‘Sometimes’. Recently, everybody was using the word ‘sometimes’ all the time. It was like they were speaking in code, or they were trying to teach him to speak in code, or some new language completely. They even used a different voice, slow, patient, like you use with a baby or pet. It was actually sort of frustrating: why couldn’t they say what they meant? His mother never used to be like this, she is what you call frank. Even if you ask her questions that most adults get embarrassed by, she’ll usually answer honestly. Now, everything was strange. She kept calling things ‘brave’ when they basically had nothing to do with bravery at all. When she enters the room and sees him, it’s like she switches modes. Yes: there are secrets in the air.
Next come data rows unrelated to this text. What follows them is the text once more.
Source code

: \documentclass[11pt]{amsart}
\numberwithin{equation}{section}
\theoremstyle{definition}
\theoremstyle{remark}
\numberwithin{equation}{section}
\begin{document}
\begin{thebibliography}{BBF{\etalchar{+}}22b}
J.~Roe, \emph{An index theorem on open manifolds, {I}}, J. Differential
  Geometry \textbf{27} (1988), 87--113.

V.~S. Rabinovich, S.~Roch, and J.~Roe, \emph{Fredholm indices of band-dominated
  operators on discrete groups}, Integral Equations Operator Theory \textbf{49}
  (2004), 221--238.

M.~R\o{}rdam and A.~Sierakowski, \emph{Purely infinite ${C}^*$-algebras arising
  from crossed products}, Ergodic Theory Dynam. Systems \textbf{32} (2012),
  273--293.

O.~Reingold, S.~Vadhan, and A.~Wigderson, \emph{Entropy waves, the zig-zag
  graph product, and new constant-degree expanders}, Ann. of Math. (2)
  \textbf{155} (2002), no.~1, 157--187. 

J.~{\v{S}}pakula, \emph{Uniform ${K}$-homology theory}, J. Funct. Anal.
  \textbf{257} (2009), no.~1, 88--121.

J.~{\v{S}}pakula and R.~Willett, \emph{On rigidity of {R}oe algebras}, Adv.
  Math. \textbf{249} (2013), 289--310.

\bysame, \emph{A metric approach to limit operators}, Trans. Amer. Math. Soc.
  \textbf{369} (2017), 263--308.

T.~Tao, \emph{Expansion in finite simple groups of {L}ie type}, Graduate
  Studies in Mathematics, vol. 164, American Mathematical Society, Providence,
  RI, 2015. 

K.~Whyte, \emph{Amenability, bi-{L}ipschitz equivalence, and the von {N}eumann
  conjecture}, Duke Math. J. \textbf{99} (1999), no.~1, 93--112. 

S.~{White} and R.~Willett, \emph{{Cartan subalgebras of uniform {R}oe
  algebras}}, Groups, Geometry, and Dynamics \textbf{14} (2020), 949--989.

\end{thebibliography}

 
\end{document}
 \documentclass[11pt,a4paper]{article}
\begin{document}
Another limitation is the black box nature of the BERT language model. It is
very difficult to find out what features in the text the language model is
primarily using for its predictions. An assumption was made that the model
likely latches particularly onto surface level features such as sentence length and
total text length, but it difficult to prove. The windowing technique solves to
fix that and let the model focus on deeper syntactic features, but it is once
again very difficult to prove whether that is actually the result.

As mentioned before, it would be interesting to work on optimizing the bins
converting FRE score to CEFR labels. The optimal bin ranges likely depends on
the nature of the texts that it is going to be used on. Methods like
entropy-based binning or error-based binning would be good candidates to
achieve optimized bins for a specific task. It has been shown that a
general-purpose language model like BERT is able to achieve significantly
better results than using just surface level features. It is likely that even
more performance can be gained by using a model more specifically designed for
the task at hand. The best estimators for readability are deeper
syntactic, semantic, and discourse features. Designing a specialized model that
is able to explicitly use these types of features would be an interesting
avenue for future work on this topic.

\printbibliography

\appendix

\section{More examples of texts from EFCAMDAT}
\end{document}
“Did you feel the earthquake?” his mother asks at breakfast. He shrugs. He thinks, maybe, he had a dream about an earthquake, but he could be making that up. “It was only a tiny one” she says. “I slept through it it too”. Up and down the wall, there are new, spindly cracks in the plaster. They look delicate and fragile, like cobwebs, but they are solid and encased there forever; his dad will be mad when he sees them.
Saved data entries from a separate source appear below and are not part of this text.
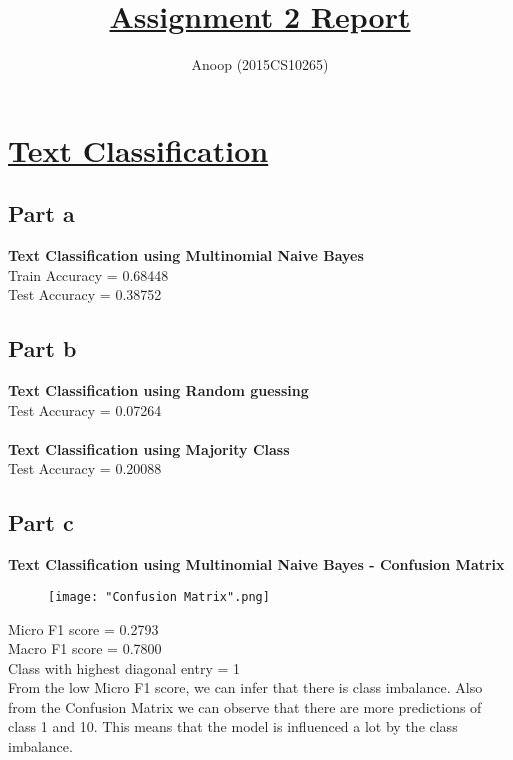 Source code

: \documentclass[12pt]{article}
\title{\textbf{\underline{Assignment 2 Report}}}
\author{Anoop (2015CS10265)}
\begin{document}
\maketitle

\section*{\underline{Text Classification}}
\subsection*{Part a}
\begin{addmargin}[0.3in]{0in}
\textbf{Text Classification using Multinomial Naive Bayes}\\
Train Accuracy = 0.68448\\
Test Accuracy = 0.38752
\end{addmargin}
\subsection*{Part b}
\begin{addmargin}[0.3in]{0in}
\textbf{Text Classification using Random guessing}\\
Test Accuracy = 0.07264\\ \\
\textbf{Text Classification using Majority Class}\\
Test Accuracy = 0.20088
\end{addmargin}
\subsection*{Part c}
\textbf{  Text Classification using Multinomial Naive Bayes - Confusion Matrix}\\
\begin{wrapfigure}[10]{l}{0.5\textwidth}
\texttt{[image: "Confusion Matrix".png]}
\end{wrapfigure}
\begin{addmargin}[0.3in]{0in}
Micro F1 score = 0.2793\\
Macro F1 score = 0.7800\\
Class with highest diagonal entry = 1\\
From the low Micro F1 score, we can infer that there is class imbalance. Also from the Confusion Matrix we can observe that there are more predictions of class 1 and 10. This means that the model is influenced a lot by the class imbalance.
\end{addmargin}
\newpage
\end{document}
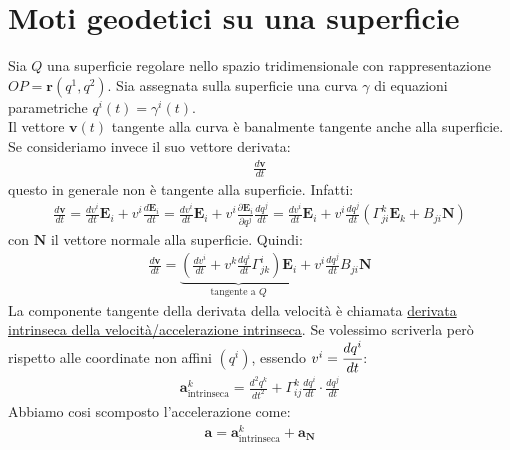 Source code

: \section{Moti geodetici su una superficie}
Sia $Q$ una superficie regolare nello spazio tridimensionale con rappresentazione $OP=\mathbf{r}(q^1,q^2)$. Sia assegnata sulla superficie una curva $\gamma$ di equazioni parametriche $q^i(t)=\gamma^i(t)$.\\
Il vettore $\mathbf{v}(t)$ tangente alla curva è banalmente tangente anche alla superficie. Se consideriamo invece il suo vettore derivata:
\begin{align*}
    \frac{d\mathbf{v}}{dt}
\end{align*}
questo in generale non è tangente alla superficie. Infatti:
\begin{align*}
   \frac{d\mathbf{v}}{dt} =\frac{dv^i}{dt}\mathbf{E}_i+v^i\frac{d\mathbf{E}_i}{dt}=\frac{dv^i}{dt}\mathbf{E}_i+v^i\frac{\partial \mathbf{E}_i}{\partial q^j}\frac{dq^j}{dt}=\frac{dv^i}{dt}\mathbf{E}_i+v^i\frac{dq^j}{dt}(\Gamma_{ji}^k\mathbf{E}_k+B_{ji}\mathbf{N})
\end{align*}
con $\mathbf{N}$ il vettore normale alla superficie. Quindi:
\begin{align*}
    \frac{d\mathbf{v}}{dt}=\underbrace{\left(\frac{dv^i}{dt}+v^k\frac{dq^i}{dt}\Gamma^i_{jk}\right)\mathbf{E}_i}_{\text{tangente a }Q}+v^i\frac{dq^j}{dt}B_{ji}\mathbf{N}
\end{align*}
La componente tangente della derivata della velocità è chiamata \ul{derivata intrinseca della velocità/accelerazione intrinseca}. Se volessimo scriverla però rispetto alle coordinate non affini $(q^i)$, essendo $v^i=\cfrac{dq^i}{dt}$:
\begin{align*}
    \mathbf{a}^k_{\text{intrinseca}}=\frac{d^2q^k}{dt^2}+\Gamma^k_{ij}\frac{dq^i}{dt}\cdot \frac{dq^j}{dt}
\end{align*}
Abbiamo cosi scomposto l'accelerazione come:
\begin{align*}
    \mathbf{a}=\mathbf{a}^k_{\text{intrinseca}}+\mathbf{a}_{\mathbf{N}}
\end{align*}
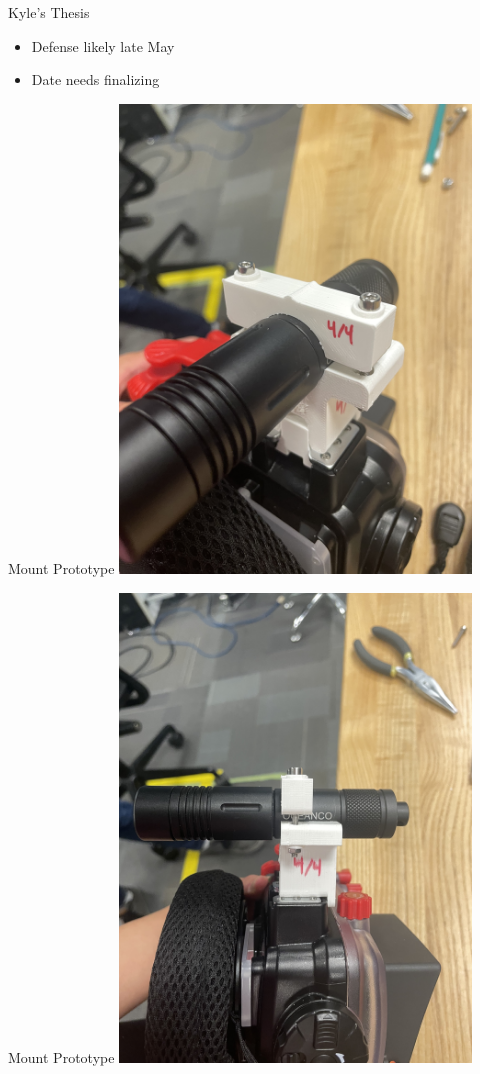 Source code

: \begin{frame}{Kyle's Thesis}
    \begin{itemize}
        \item Defense likely late May
        \item Date needs finalizing
    \end{itemize}
\end{frame}

\begin{frame}{Mount Prototype}
    \centering
    \includegraphics[height=0.7\textheight,width=0.7\textwidth,keepaspectratio]{images/IMG_5220.jpeg}
\end{frame}

\begin{frame}{Mount Prototype}
    \centering
    \includegraphics[height=0.7\textheight,width=0.7\textwidth,keepaspectratio]{images/IMG_5221.jpeg}
\end{frame}
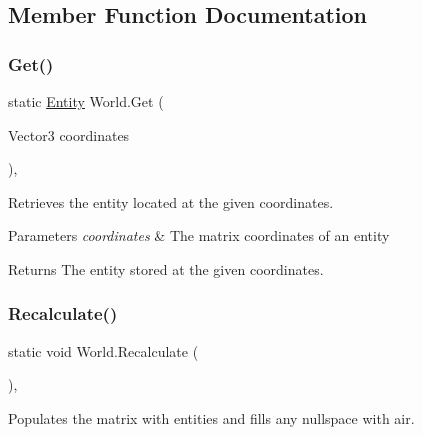 \subsection{Member Function Documentation}
\mbox{\label{class_world_a6329d86f62ec9cf32fed26a74f68e878}} 
\subsubsection{\texorpdfstring{Get()}{Get()}}
{\footnotesize\ttfamily static \mbox{\hyperlink{class_entity}{Entity}} World.\+Get (\begin{DoxyParamCaption}\item[{Vector3}]{coordinates }\end{DoxyParamCaption})\hspace{0.3cm}{\ttfamily [inline]}, {\ttfamily [static]}}



Retrieves the entity located at the given coordinates. 


\begin{DoxyParams}{Parameters}
{\em coordinates} & The matrix coordinates of an entity \\
\hline
\end{DoxyParams}
\begin{DoxyReturn}{Returns}
The entity stored at the given coordinates. 
\end{DoxyReturn}
\mbox{\label{class_world_aafe2420b96ed8e71db9837b1517d093c}} 
\subsubsection{\texorpdfstring{Recalculate()}{Recalculate()}}
{\footnotesize\ttfamily static void World.\+Recalculate (\begin{DoxyParamCaption}{ }\end{DoxyParamCaption})\hspace{0.3cm}{\ttfamily [inline]}, {\ttfamily [static]}}



Populates the matrix with entities and fills any nullspace with air.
His mother says they are worried about the foundations and the structure of the villa. “Sometimes, little cracks add up” she says. He doesn’t say anything, because it feels like this last comment wasn’t for him. He runs his finger along a crack, plaster flakes and crumbles into his hand… The sensation is strange: sort of intriguing, but also sort of creepy at the same time. His English tutor would say that this is ‘ambivalence’. His English tutor is obsessed with that word.
“Don’t touch it” his mother snaps.
In the living room, Claire, (who was once his nanny but now is sort of the housekeeper), is drinking tea and muttering to herself. Claire is from Ireland where they don’t have earthquakes, just rain. Over the past few weeks, there have been plenty of tremors and she is not handling it so well. The first time, she screamed “Feck!” and then “It’s happening”, as if she’d been waiting for an earthquake all along. She threw her belongings out the window: nobody knows why. When it settled down again, she pretended to be brave, reassured him and said things like “It will be alright” and “don’t worry”. It’s funny, because actually, he was never really that bothered by them in the first place. He has always had absolute faith in this house: it would take an army to bring it down, he thinks.
Now, during the day, Claire says she can feel earthquakes all the time. His mom says that she’s superstitious, which means that they’re only in her head. In fairness, Claire has also claimed to have seen an Angel before and seems pretty convinced that something about the attic “is not right”, though she won’t say what. It seems like most of these earthquakes are, in fact, in Claire’s head. Sometimes — he’s actually seen her do this — she accidentally kicks the table, then jumps out of the chair because she thinks “it’s happening” again. “It was just your foot” he tells her.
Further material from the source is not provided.